▸ **Aim of the exercise**
Copy exactly the lines of the data below that run from the line holding "This cookbook configures" through the line holding "<pre><code>knife cookbook upload", both ends included.
** Supplied material follows **
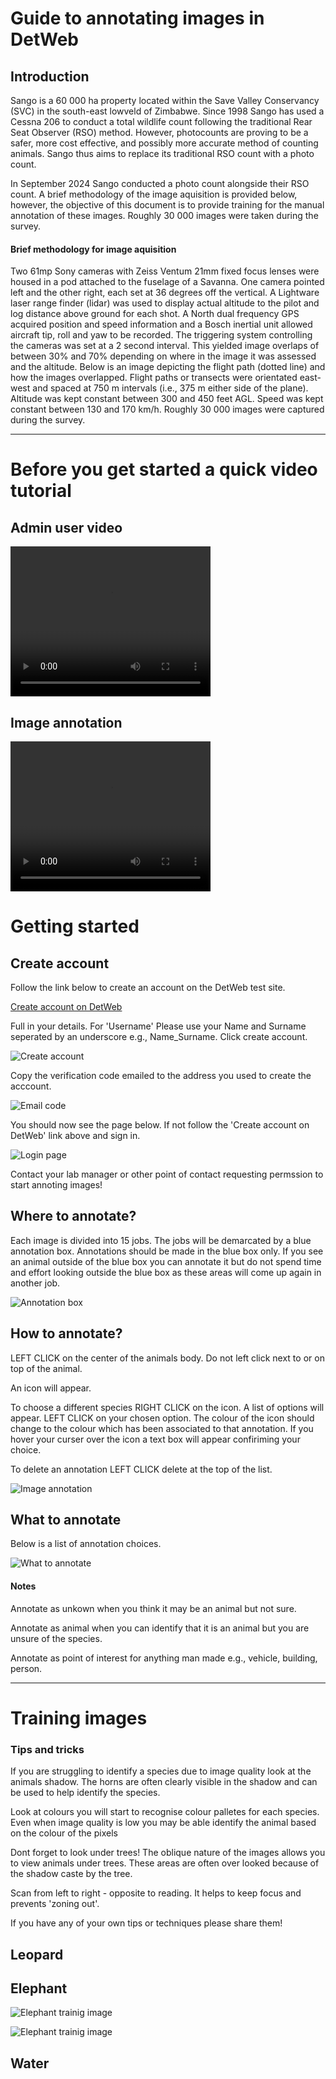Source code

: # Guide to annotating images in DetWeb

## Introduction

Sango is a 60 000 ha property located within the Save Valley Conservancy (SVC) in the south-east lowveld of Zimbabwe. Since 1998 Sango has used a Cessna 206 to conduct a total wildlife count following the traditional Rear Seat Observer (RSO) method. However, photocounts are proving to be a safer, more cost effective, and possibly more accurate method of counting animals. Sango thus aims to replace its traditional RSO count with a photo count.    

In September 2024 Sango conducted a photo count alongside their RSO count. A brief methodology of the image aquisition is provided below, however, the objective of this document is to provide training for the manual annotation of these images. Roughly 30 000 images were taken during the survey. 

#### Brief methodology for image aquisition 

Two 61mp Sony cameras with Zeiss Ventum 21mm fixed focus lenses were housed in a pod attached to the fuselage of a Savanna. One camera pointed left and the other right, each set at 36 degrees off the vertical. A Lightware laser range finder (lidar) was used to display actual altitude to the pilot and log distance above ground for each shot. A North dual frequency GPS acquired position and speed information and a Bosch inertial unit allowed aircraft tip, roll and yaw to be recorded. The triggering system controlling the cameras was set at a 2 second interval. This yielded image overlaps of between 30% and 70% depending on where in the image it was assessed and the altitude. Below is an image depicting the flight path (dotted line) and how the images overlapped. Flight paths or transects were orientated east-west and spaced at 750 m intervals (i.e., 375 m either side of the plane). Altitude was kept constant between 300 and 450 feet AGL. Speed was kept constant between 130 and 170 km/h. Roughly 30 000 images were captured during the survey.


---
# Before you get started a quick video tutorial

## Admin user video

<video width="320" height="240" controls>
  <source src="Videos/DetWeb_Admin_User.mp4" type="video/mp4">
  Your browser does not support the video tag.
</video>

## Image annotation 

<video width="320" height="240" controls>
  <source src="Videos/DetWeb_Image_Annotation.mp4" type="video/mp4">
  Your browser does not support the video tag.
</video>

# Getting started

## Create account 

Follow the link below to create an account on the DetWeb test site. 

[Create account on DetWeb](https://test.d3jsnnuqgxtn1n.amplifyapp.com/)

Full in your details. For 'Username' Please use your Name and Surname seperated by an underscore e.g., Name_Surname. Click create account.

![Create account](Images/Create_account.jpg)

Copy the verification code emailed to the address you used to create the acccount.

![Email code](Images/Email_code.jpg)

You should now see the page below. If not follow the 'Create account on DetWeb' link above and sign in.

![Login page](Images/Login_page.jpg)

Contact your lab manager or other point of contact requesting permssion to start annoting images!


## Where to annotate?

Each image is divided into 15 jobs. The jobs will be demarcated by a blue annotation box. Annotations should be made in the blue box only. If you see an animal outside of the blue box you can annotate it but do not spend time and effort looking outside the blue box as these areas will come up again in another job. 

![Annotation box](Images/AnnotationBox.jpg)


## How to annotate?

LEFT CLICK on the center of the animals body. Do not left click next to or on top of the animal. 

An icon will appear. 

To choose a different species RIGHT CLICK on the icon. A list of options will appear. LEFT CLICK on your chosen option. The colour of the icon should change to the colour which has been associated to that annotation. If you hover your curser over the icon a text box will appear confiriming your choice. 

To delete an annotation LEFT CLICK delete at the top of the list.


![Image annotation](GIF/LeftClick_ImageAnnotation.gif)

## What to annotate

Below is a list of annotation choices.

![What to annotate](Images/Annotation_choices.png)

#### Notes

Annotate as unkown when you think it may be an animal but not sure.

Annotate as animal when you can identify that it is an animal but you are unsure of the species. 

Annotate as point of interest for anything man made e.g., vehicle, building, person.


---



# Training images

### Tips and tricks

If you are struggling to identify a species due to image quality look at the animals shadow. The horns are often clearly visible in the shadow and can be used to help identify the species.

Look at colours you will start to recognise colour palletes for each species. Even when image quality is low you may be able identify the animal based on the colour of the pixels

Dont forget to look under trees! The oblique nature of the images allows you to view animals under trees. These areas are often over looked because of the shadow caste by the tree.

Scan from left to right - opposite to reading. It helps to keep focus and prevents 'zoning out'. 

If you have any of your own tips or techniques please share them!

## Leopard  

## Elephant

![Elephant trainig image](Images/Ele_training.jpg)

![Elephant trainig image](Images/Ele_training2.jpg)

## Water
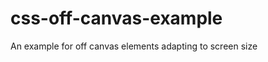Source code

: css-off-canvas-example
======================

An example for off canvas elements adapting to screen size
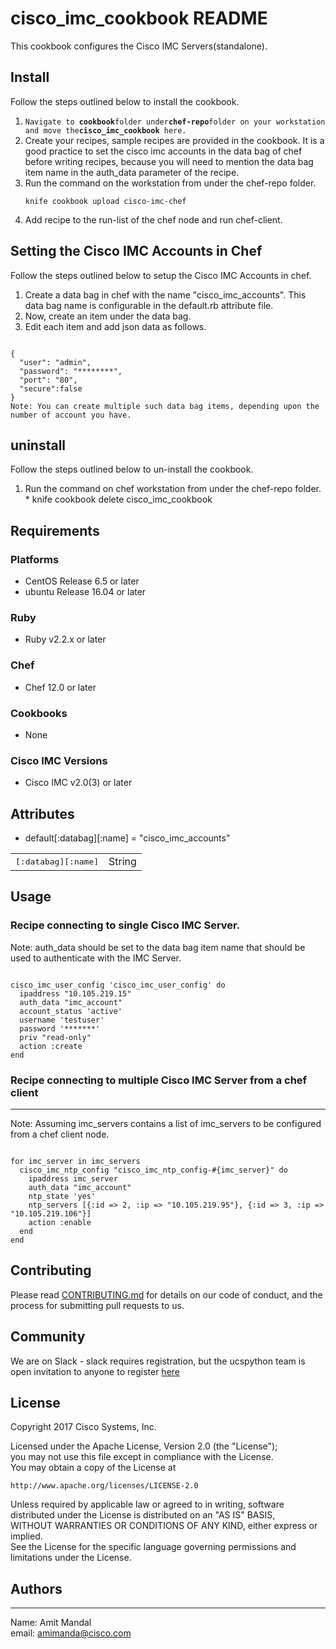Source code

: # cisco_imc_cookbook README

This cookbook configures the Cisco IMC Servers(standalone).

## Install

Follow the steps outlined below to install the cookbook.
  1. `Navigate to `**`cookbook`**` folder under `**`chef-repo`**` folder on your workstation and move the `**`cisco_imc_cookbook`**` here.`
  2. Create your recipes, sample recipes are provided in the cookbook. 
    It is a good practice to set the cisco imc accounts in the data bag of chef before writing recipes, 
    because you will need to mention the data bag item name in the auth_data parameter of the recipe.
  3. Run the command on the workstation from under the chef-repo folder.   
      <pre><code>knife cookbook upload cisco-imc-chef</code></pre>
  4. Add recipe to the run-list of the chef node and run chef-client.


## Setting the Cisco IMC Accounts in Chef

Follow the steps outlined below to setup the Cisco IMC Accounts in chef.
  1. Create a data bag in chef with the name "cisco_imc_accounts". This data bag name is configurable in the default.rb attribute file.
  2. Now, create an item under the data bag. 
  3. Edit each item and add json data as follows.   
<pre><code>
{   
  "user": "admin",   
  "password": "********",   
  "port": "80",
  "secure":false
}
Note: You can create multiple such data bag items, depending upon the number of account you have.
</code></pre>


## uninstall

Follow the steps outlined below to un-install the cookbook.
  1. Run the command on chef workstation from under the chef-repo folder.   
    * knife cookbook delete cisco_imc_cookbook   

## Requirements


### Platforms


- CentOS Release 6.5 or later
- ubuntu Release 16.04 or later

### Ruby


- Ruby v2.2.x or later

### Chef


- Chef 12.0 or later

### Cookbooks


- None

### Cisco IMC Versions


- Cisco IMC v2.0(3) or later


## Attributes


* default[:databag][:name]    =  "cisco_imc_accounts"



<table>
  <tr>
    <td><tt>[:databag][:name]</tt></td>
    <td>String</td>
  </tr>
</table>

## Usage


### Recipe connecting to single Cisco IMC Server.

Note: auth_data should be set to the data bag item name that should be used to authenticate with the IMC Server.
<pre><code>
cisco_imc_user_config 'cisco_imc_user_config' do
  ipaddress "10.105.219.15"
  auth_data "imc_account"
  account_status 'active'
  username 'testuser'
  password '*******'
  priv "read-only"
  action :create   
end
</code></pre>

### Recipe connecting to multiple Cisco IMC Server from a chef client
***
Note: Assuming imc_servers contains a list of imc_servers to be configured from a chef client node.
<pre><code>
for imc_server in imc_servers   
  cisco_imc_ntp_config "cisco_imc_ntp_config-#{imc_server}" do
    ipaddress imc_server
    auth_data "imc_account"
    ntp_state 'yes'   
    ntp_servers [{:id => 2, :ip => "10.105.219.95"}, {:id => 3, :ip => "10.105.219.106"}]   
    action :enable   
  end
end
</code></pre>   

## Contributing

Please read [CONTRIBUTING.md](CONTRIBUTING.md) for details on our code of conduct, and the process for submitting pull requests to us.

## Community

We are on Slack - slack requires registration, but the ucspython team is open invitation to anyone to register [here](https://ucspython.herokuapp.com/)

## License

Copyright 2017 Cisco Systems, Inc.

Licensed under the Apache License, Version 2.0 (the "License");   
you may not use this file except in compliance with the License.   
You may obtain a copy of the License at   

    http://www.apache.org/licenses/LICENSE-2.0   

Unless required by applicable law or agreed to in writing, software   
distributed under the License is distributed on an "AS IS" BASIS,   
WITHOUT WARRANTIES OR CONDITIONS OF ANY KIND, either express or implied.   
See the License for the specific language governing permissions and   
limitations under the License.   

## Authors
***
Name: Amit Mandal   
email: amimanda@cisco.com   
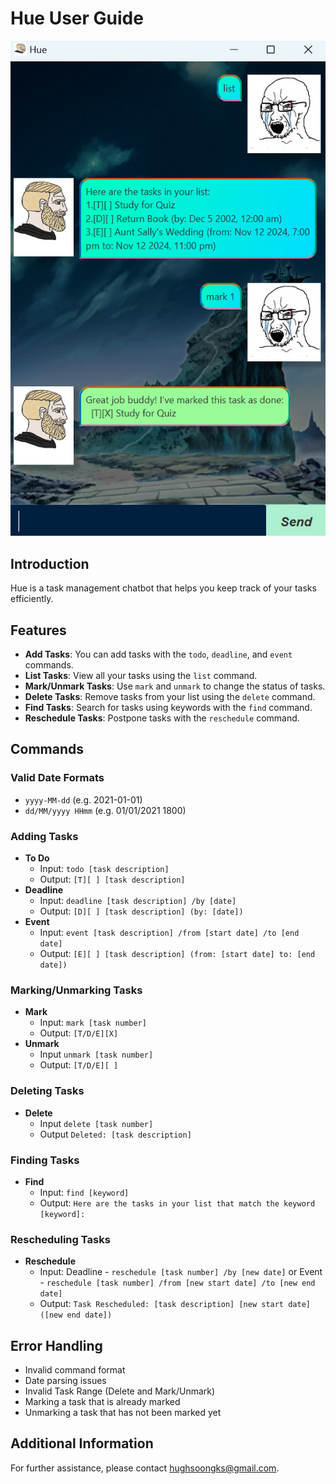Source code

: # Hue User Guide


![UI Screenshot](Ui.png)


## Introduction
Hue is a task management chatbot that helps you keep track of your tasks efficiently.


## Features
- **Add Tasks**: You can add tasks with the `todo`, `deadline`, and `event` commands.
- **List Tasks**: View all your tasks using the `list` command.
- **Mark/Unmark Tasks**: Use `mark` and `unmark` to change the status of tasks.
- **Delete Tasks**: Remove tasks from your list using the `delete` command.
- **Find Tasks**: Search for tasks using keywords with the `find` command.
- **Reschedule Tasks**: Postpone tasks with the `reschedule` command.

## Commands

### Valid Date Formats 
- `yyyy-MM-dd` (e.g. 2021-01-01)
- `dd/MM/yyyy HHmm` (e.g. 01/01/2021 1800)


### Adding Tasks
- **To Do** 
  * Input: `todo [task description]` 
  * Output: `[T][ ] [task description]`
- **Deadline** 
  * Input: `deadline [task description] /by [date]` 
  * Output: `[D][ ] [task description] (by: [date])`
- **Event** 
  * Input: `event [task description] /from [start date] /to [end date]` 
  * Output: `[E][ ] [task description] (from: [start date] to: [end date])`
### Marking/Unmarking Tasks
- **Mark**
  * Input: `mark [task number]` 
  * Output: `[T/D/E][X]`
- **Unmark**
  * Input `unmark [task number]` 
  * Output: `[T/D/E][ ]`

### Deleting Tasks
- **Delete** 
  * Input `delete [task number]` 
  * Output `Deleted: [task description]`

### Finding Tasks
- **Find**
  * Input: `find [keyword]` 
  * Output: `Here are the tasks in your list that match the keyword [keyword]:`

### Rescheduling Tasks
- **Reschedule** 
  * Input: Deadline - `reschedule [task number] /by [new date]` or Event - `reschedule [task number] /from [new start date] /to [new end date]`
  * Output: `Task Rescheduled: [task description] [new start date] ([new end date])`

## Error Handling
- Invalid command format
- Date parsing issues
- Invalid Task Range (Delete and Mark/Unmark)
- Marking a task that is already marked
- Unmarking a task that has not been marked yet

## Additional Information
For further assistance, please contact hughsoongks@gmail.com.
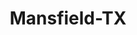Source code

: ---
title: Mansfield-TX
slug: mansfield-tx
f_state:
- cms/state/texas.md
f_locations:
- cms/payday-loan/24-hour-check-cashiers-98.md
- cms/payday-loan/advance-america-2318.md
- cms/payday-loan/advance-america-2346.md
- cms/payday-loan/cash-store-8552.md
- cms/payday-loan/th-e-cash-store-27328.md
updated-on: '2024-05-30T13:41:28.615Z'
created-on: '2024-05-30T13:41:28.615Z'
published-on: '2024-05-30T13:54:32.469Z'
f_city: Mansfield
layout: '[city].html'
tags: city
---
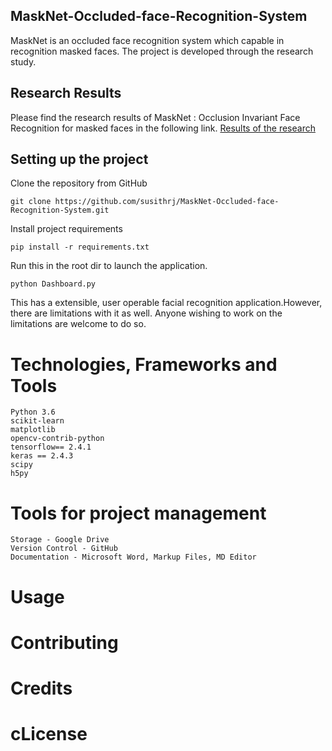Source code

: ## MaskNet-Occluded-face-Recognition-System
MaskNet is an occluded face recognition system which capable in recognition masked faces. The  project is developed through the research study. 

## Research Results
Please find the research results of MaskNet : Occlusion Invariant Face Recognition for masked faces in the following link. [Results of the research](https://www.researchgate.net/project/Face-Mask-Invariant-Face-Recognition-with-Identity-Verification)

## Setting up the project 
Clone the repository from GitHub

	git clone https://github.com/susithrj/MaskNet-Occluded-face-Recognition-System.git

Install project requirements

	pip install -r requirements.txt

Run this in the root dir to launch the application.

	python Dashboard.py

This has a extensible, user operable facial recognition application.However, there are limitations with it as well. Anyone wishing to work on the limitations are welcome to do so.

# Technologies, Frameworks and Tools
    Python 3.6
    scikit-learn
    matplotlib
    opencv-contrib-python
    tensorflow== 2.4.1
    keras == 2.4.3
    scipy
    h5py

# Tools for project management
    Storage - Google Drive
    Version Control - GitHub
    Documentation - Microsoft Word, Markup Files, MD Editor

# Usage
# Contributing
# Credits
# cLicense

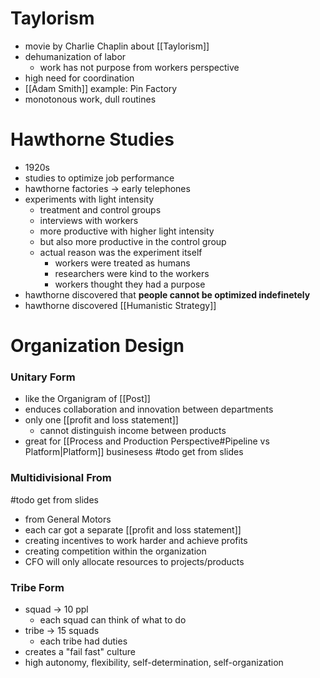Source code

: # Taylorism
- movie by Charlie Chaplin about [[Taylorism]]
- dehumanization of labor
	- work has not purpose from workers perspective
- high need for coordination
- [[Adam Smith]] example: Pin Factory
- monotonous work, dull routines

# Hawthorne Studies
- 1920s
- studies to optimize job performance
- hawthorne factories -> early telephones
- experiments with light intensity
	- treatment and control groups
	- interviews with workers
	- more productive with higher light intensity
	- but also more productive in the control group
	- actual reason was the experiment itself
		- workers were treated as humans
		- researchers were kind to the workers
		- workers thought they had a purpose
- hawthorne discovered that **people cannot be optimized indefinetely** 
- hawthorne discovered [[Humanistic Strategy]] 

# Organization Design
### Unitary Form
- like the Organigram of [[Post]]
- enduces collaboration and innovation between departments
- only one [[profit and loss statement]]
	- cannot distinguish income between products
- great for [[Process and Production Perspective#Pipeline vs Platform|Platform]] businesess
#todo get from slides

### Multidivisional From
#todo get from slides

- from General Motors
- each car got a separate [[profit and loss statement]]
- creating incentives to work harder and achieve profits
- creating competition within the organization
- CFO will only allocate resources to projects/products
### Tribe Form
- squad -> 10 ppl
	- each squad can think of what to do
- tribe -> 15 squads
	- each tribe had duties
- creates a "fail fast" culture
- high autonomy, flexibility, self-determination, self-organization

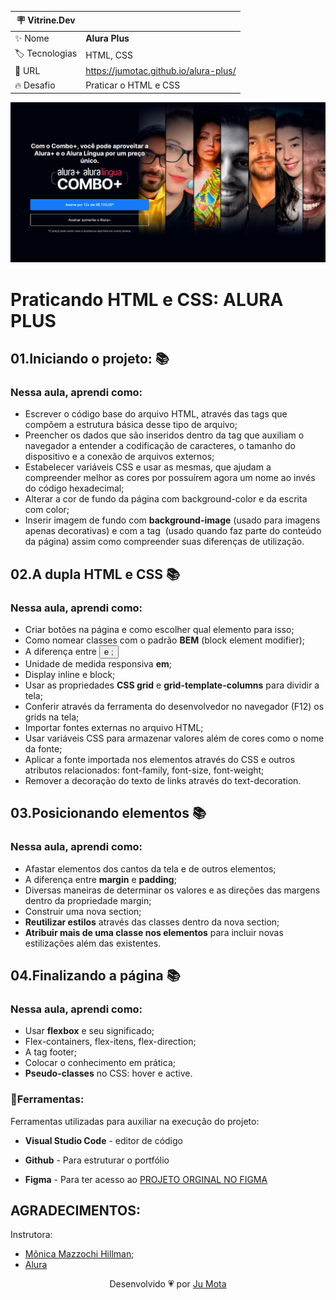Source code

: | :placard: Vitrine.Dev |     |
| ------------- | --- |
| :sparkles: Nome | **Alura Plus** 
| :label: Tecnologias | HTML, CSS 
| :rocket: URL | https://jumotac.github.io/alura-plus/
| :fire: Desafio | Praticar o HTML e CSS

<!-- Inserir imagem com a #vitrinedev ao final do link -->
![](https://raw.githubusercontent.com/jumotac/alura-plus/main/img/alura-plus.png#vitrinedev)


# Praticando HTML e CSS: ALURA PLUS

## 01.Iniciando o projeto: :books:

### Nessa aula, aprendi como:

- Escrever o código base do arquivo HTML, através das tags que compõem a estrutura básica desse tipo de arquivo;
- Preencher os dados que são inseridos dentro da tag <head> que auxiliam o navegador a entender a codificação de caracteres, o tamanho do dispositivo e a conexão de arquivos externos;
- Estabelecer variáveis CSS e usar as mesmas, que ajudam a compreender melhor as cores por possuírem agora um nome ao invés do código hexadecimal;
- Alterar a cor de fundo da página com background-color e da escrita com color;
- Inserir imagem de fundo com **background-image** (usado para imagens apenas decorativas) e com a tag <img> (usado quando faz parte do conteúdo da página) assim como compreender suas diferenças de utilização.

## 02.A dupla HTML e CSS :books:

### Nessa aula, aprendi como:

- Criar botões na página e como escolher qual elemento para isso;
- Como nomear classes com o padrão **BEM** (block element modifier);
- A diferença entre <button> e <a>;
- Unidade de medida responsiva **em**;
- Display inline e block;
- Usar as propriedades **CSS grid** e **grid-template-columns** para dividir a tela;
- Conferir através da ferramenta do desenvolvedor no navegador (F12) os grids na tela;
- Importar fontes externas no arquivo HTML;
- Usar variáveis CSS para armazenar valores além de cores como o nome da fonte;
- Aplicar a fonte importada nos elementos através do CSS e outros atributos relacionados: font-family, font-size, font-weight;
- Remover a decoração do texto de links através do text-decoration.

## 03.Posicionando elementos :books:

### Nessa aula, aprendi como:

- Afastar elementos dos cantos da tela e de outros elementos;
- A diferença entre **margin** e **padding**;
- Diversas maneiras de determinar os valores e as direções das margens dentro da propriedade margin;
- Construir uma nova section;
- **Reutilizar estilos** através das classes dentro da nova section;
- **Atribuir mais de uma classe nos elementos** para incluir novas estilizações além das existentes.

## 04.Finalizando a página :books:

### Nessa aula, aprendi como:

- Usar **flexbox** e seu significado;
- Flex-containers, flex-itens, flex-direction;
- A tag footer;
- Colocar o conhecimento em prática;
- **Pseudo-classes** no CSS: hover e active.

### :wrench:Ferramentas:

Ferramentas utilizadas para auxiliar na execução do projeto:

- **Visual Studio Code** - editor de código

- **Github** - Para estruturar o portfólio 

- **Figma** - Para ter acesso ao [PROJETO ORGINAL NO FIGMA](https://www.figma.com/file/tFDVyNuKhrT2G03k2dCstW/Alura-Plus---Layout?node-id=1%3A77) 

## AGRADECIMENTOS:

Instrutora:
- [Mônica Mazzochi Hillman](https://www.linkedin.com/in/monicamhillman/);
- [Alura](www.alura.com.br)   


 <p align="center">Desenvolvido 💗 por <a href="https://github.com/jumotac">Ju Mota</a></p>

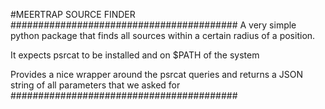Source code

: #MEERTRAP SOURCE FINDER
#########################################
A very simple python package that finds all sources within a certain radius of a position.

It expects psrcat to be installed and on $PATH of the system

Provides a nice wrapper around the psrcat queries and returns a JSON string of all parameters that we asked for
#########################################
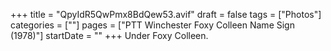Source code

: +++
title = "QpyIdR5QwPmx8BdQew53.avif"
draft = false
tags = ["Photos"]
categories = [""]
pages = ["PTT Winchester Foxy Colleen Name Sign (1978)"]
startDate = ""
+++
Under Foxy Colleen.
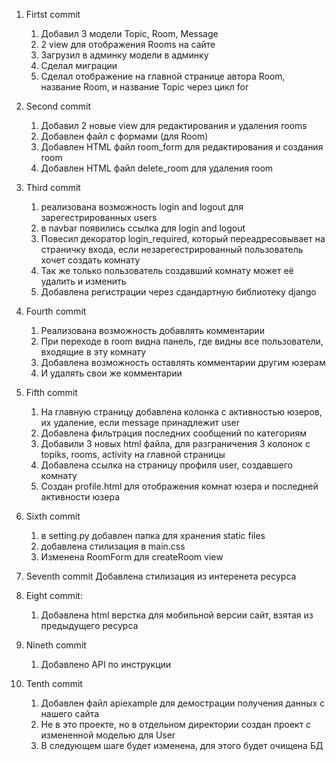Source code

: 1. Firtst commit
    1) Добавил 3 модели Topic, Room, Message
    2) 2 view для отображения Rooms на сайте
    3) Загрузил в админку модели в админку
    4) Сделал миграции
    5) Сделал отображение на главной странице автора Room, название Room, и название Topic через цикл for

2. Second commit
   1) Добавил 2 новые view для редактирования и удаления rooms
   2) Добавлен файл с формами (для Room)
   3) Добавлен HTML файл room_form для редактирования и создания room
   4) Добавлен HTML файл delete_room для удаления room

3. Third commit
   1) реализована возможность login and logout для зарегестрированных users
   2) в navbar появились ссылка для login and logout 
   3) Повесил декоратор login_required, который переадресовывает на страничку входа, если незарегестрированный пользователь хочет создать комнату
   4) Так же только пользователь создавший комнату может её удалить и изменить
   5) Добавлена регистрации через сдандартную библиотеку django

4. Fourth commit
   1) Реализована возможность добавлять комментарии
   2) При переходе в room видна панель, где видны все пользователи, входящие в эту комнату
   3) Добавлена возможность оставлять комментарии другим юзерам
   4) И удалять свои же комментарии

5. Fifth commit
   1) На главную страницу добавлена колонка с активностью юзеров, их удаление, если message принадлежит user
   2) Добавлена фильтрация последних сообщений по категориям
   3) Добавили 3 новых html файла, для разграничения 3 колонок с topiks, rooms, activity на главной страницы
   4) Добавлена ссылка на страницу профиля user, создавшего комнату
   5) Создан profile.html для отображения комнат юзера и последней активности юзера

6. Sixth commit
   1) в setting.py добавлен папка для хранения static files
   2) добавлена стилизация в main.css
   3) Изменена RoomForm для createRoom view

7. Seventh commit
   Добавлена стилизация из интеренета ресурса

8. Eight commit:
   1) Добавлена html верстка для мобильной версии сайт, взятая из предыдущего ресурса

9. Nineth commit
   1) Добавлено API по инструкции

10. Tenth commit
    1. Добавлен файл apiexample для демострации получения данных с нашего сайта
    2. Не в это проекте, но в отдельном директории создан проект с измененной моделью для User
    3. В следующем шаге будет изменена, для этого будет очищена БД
** End of Supplied material **
▸ **Expected answer**
This cookbook configures the Cisco IMC Servers(standalone).

## Install

Follow the steps outlined below to install the cookbook.
  1. `Navigate to `**`cookbook`**` folder under `**`chef-repo`**` folder on your workstation and move the `**`cisco_imc_cookbook`**` here.`
  2. Create your recipes, sample recipes are provided in the cookbook. 
    It is a good practice to set the cisco imc accounts in the data bag of chef before writing recipes, 
    because you will need to mention the data bag item name in the auth_data parameter of the recipe.
  3. Run the command on the workstation from under the chef-repo folder.   
      <pre><code>knife cookbook upload cisco-imc-chef</code></pre>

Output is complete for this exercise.